◆ Instructions for the task ◆
Could you find every line in the entries below that holds the word "APIs" and copy it?

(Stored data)
►
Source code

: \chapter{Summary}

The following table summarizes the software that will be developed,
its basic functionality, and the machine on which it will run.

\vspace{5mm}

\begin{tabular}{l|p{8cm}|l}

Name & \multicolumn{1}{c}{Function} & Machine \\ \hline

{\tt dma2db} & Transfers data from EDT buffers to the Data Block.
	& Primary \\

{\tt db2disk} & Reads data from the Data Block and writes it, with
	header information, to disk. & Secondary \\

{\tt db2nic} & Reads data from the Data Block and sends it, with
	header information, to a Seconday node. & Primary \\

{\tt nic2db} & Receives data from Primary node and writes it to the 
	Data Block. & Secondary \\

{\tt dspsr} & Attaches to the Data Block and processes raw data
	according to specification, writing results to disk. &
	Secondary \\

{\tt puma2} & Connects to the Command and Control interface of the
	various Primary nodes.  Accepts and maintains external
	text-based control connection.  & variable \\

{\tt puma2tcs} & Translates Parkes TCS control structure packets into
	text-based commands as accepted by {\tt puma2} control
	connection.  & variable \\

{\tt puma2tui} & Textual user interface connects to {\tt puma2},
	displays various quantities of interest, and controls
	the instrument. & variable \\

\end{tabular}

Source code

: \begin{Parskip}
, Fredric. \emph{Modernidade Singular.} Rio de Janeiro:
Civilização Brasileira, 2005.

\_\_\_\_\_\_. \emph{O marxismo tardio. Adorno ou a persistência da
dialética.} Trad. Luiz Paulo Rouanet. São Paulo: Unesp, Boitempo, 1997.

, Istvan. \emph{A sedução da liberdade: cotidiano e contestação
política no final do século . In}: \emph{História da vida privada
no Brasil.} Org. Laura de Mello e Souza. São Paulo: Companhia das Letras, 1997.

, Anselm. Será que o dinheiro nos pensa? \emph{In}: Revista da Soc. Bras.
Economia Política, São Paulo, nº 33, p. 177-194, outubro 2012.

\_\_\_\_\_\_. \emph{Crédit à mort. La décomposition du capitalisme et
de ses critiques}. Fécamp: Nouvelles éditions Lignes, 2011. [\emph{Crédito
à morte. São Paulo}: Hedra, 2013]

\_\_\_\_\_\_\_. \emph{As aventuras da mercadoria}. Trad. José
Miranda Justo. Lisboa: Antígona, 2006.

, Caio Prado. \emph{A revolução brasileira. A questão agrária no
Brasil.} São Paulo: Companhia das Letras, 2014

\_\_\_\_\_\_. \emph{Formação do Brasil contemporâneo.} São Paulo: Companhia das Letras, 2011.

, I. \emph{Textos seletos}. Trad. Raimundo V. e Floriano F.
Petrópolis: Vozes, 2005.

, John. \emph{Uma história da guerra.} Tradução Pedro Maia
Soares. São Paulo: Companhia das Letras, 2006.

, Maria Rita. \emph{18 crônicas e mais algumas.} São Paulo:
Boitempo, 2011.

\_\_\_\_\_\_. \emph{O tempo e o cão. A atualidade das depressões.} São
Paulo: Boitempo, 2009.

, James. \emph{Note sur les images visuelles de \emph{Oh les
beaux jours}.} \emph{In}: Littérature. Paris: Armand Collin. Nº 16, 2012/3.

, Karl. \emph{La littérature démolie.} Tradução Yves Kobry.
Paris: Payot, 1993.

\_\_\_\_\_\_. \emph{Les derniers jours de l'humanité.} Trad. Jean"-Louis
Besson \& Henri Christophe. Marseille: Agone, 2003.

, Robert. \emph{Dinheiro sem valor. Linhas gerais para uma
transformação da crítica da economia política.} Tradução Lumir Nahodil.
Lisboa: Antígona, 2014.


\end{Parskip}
◄
►
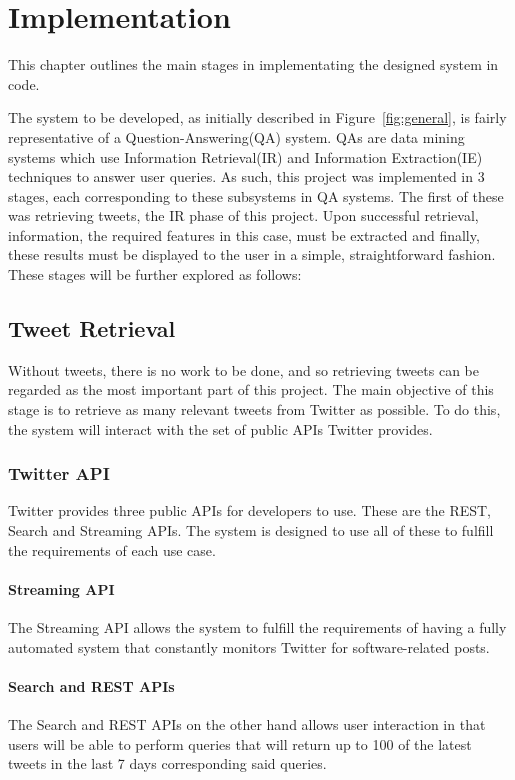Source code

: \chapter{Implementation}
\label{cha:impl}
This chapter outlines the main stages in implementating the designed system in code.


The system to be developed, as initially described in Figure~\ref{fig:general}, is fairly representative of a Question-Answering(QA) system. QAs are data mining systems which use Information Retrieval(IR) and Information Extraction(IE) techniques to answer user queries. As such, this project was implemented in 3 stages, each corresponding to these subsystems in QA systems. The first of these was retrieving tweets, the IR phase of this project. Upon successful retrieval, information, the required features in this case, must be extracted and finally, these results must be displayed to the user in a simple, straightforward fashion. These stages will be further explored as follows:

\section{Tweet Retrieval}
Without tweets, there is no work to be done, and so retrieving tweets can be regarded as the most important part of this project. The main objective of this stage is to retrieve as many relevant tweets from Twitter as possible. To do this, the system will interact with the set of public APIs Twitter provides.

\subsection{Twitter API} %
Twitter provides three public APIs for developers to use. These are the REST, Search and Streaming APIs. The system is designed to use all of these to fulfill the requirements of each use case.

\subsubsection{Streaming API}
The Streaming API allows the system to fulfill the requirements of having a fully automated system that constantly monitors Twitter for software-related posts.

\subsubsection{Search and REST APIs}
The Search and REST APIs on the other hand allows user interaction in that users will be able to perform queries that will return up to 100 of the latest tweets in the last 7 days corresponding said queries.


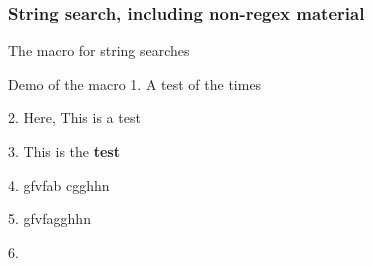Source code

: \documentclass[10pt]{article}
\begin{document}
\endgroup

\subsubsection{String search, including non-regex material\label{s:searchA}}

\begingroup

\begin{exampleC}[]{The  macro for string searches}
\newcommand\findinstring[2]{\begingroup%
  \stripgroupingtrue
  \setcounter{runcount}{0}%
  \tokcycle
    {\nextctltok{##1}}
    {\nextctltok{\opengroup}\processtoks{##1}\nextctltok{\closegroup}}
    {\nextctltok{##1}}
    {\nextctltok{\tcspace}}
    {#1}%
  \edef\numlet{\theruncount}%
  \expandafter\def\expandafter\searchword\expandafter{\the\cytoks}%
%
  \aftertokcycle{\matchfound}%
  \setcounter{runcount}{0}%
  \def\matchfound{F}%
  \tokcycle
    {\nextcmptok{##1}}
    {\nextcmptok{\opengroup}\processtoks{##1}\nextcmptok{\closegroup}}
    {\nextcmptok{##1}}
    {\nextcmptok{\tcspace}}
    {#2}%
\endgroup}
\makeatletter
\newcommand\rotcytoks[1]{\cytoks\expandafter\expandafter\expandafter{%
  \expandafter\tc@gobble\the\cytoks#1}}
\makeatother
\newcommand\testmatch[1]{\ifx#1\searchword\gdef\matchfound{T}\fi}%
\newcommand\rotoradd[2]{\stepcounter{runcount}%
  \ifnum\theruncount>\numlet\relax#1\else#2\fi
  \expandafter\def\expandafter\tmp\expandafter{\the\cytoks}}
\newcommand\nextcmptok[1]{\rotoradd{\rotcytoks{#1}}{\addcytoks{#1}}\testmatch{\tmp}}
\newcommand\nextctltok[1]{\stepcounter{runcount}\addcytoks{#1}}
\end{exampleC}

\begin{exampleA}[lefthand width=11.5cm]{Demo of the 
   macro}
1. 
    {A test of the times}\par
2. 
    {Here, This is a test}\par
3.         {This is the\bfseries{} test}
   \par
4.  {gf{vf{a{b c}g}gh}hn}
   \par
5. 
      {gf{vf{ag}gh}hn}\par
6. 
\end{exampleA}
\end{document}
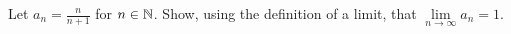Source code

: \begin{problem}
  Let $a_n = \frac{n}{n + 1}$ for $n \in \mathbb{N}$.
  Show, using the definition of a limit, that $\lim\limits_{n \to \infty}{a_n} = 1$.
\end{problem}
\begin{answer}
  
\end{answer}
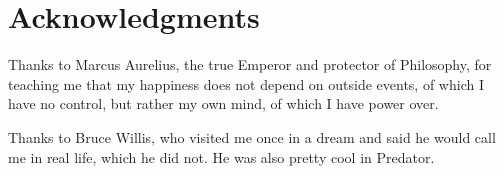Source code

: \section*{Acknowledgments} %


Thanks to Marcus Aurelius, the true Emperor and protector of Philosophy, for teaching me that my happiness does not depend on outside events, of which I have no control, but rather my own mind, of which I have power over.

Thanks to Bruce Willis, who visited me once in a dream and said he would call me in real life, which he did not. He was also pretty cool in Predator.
◄
◆ Exercise answer ◆
Without tweets, there is no work to be done, and so retrieving tweets can be regarded as the most important part of this project. The main objective of this stage is to retrieve as many relevant tweets from Twitter as possible. To do this, the system will interact with the set of public APIs Twitter provides.
Twitter provides three public APIs for developers to use. These are the REST, Search and Streaming APIs. The system is designed to use all of these to fulfill the requirements of each use case.
\subsubsection{Search and REST APIs}
The Search and REST APIs on the other hand allows user interaction in that users will be able to perform queries that will return up to 100 of the latest tweets in the last 7 days corresponding said queries.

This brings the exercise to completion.